(Task prompt): The job is to find each line in the entries holding the string "item" and copy that line.

(Exercise input):
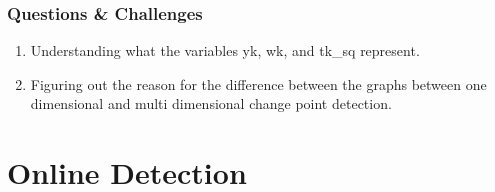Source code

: \documentclass{article}
\begin{document}
\subsubsection{Questions \& Challenges}
\begin{enumerate}
  \item Understanding what the variables yk, wk, and tk\_sq represent.
  \item Figuring out the reason for the difference between the graphs between one dimensional and multi dimensional change point detection.
\end{enumerate}

\section{Online Detection}



\end{document}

(Solution below):
  \item Understanding what the variables yk, wk, and tk\_sq represent.
  \item Figuring out the reason for the difference between the graphs between one dimensional and multi dimensional change point detection.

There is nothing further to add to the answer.